Kapital kennt keine Parolen
Betrachtungen zur Lage · Ausgabe 14
Warum verlässliche Rahmenbedingungen
Die politische Sprache kennt viele Worte für Zukunft: Nachhaltigkeit, Transformation, Gerechtigkeit, Resilienz.
Was sie kaum kennt, ist das Wort Bilanz.
Die Mittel, die erforderlich sind, um das Erwünschte zu erreichen, gelten als unbegrenzt oder ersetzbar durch Absicht.
Haltung tritt an die Stelle von Kapital, Engagement an die Stelle von Rendite, und über die Finanzierung wird erst gesprochen, wenn der Applaus verhallt ist.
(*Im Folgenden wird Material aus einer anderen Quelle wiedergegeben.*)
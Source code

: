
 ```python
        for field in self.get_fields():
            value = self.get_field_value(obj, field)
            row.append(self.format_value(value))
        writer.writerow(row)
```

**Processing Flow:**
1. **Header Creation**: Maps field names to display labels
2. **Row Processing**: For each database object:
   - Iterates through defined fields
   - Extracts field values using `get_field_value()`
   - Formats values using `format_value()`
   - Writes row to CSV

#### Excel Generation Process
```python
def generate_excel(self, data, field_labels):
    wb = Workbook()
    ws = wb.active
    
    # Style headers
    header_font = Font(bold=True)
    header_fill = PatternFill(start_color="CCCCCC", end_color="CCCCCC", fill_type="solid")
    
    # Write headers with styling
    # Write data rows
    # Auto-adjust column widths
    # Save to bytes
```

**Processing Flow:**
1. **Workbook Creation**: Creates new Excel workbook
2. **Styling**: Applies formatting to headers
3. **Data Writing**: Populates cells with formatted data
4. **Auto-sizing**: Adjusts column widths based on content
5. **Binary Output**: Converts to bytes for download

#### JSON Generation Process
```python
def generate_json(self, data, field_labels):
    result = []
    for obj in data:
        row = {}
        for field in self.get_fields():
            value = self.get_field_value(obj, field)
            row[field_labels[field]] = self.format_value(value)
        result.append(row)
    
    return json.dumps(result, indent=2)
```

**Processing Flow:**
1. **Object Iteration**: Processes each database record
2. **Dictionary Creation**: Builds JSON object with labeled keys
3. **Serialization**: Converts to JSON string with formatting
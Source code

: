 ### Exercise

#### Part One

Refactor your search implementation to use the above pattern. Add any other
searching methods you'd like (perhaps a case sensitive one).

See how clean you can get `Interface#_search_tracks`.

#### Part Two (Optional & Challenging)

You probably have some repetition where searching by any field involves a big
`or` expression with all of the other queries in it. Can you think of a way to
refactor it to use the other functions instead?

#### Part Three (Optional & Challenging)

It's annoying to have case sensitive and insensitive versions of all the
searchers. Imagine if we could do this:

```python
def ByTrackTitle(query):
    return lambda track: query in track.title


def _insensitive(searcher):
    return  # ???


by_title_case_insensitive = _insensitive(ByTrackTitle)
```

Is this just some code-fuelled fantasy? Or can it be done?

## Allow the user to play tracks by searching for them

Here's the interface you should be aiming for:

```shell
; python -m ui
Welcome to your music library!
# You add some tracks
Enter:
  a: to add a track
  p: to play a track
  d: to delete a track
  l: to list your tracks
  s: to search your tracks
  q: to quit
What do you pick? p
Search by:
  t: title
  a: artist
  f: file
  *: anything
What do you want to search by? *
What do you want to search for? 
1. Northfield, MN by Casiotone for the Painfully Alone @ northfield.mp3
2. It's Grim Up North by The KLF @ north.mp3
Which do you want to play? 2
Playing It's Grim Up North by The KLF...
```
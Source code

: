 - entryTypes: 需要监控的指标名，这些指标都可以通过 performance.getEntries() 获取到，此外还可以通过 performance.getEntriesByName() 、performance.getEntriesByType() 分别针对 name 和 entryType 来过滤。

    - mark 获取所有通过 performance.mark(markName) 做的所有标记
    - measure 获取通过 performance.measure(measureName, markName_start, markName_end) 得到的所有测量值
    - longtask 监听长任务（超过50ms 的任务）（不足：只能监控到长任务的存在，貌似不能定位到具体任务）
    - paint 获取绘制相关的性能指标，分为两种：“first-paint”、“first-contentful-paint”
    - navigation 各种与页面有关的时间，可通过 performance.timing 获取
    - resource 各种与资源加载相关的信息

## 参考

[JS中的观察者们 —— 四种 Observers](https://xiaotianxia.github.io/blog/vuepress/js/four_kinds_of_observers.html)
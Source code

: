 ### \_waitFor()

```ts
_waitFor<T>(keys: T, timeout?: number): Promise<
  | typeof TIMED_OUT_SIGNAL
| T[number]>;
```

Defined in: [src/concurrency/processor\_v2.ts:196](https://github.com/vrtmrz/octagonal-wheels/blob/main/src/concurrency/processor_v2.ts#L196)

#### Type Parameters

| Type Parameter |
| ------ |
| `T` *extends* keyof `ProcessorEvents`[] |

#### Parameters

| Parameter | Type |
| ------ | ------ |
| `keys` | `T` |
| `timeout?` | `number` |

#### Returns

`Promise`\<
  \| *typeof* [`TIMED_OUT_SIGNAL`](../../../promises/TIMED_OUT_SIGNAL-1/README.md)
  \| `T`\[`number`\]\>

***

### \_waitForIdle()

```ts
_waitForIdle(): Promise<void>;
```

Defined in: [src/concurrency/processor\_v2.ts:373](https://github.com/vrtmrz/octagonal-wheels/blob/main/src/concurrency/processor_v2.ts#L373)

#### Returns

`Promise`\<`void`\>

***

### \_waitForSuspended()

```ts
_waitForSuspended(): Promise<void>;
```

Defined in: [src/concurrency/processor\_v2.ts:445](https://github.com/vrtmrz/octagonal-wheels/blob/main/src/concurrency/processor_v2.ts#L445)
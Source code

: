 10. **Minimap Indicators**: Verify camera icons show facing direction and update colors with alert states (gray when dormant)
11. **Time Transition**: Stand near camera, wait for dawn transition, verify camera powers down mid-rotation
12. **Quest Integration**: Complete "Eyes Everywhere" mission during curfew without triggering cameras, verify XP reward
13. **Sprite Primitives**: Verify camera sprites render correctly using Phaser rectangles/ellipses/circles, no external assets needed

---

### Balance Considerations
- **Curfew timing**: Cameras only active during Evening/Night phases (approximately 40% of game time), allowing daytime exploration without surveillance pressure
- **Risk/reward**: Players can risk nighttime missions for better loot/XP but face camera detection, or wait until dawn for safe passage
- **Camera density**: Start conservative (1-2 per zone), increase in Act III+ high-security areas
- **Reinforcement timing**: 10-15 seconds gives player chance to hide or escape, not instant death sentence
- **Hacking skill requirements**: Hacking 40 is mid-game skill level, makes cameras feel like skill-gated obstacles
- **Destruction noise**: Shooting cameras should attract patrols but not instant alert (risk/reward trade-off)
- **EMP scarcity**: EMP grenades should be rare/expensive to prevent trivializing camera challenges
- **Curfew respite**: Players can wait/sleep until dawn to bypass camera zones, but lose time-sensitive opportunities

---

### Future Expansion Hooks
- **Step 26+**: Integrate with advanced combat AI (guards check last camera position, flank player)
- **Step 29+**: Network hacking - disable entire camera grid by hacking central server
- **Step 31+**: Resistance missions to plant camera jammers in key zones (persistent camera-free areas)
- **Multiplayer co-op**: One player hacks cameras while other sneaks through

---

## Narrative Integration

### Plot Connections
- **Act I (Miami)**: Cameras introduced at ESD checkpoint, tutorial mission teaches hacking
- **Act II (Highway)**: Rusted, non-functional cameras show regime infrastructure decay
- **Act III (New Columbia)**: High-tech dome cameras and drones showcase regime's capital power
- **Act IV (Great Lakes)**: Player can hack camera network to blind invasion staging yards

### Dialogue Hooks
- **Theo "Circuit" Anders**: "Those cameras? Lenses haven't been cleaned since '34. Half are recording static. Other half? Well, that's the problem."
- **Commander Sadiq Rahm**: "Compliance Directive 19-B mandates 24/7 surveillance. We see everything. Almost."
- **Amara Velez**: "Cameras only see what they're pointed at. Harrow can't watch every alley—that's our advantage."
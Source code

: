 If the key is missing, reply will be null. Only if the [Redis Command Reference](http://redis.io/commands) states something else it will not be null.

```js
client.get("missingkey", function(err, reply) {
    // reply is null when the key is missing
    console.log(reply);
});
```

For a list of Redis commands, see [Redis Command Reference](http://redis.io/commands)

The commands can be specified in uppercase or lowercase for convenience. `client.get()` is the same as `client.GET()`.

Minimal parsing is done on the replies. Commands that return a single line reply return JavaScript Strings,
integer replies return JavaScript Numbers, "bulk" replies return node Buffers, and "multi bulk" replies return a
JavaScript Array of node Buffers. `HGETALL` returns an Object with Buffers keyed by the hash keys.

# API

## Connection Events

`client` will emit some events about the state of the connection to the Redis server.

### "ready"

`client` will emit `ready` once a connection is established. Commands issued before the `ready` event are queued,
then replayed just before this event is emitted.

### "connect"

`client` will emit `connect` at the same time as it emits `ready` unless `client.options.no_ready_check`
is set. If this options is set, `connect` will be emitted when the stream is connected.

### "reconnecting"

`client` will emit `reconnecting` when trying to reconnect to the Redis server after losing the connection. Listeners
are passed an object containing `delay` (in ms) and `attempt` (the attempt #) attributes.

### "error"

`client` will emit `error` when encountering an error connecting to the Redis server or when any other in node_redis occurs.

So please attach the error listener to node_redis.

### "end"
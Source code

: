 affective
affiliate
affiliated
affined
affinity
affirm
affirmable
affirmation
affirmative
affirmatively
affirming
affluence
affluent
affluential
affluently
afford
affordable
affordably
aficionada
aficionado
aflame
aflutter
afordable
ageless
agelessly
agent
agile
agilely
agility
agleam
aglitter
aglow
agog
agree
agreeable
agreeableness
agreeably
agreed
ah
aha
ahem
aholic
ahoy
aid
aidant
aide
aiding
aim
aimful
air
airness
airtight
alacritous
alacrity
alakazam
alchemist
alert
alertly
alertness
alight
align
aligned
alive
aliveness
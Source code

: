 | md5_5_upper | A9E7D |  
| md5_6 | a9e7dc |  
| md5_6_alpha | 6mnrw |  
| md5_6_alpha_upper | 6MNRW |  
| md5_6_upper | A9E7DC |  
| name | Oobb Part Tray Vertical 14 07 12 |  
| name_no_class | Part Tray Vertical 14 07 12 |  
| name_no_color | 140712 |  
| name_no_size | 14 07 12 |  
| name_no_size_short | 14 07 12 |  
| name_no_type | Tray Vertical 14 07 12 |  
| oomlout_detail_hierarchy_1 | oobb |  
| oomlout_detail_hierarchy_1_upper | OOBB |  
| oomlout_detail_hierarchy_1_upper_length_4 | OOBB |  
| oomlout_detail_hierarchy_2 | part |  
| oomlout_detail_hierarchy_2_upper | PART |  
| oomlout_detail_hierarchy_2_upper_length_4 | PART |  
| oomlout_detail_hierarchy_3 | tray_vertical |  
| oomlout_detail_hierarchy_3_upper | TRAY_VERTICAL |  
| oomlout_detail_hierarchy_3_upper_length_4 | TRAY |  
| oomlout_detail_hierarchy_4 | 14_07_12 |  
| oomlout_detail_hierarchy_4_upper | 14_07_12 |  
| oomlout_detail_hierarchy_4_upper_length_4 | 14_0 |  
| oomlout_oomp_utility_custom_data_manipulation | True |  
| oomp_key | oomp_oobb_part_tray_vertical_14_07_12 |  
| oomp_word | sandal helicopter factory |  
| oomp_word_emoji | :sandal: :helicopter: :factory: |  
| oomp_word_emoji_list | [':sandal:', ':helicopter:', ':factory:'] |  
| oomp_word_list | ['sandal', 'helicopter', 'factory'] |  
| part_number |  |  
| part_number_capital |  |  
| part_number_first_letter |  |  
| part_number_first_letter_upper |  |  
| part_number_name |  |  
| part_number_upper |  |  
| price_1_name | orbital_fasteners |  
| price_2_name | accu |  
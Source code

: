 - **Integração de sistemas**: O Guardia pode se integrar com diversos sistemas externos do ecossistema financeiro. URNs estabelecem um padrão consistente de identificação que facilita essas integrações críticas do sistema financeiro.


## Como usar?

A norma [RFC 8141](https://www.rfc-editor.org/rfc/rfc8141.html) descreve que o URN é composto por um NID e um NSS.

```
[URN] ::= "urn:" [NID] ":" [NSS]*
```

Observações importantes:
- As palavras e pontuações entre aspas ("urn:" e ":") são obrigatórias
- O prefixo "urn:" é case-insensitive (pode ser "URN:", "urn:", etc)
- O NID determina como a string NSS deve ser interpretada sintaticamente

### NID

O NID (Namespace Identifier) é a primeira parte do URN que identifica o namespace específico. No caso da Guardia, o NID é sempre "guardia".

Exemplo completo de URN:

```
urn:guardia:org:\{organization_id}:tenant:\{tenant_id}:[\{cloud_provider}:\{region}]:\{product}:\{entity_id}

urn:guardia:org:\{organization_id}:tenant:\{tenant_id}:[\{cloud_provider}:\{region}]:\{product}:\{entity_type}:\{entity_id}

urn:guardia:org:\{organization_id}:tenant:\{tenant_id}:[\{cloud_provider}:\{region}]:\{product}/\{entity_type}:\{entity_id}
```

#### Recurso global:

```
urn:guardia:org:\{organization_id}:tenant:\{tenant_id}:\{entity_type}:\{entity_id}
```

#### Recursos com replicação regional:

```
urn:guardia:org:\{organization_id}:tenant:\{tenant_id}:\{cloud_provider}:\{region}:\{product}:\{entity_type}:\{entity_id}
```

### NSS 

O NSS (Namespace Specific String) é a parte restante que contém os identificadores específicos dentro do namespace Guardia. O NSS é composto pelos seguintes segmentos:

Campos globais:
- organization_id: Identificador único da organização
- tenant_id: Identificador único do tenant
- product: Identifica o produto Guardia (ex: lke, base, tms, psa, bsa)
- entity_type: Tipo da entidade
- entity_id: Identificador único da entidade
Doch die Zukunft ist nicht kostenfrei – weder ökologisch noch sozial, am wenigsten ökonomisch.
Wer gestalten will, muss investieren: real, risikobehaftet und produktiv.
Es genügt nicht, Zuversicht zu verbreiten oder Begriffe zu bündeln.
Fortschritt entsteht nicht durch Rhetorik, sondern durch Ressourceneinsatz.
Und Mittel wirken nur, wenn sie vor dem Ziel eingesetzt werden, nicht danach.
Dabei geht es um mehr als um Haushaltsfragen.
Es geht um Kapitalbildung in einem umfassenderen Sinn – um Vertrauen, Berechenbarkeit und Renditeerwartung.
Wer investiert, fragt nicht nach Willensbekundungen, sondern nach Bedingungen: nach Energiepreisen, Steuerlast, Regeltreue und Planungszeiten.
Das ist die Sprache des Kapitals, und diese Sprache duldet keine semantischen Ausflüchte.
Die politische Debatte aber entfernt sich vom Ökonomischen und flüchtet ins Symbolische.
Zukunft wird versprochen, aber nicht bilanziert.
Programme werden verkündet, ohne Geschäftsmodell.
Ein Klima- oder Digitalfonds ersetzt keinen tragfähigen Plan, und kein Unternehmer investiert, weil ein Minister erklärt, es sei „dringend nötig“.
Dringlichkeit ersetzt keine Kalkulation.
Hinzu tritt ein Mentalitätsproblem.
Erfolg gilt als Verdacht, Kapital als Gefahr, Rendite als Übergriff.
Die Erwartung an Unternehmer wird moralisch überhöht, ihre Bedingungen bleiben prekär.
So entsteht keine Zukunft, sondern Resignation.
Wer Kapital verteuert und Verantwortung kollektiviert, schafft keine Pioniere, sondern Antragsteller.
Ein Land, das in seine Zukunft investieren will, benötigt nicht nur Ideen, sondern Kapital, das Vertrauen in diese Ideen hat.
Dafür ist mehr nötig als Haltung.
Es braucht Eigentum, das geschützt wird, Regeln, die Bestand haben, und eine Verwaltung, die ermöglicht, statt zu verhindern.
Vor allem aber eine Politik, die auf Substanz gründet, nicht auf Pathos.
Bilanz
Wer Zukunft will, muss rechnen, bevor er fordert.
Kapital folgt Bedingungen, nicht Absichten.
Ohne Rendite bleibt auch das Ideal unbezahlbar.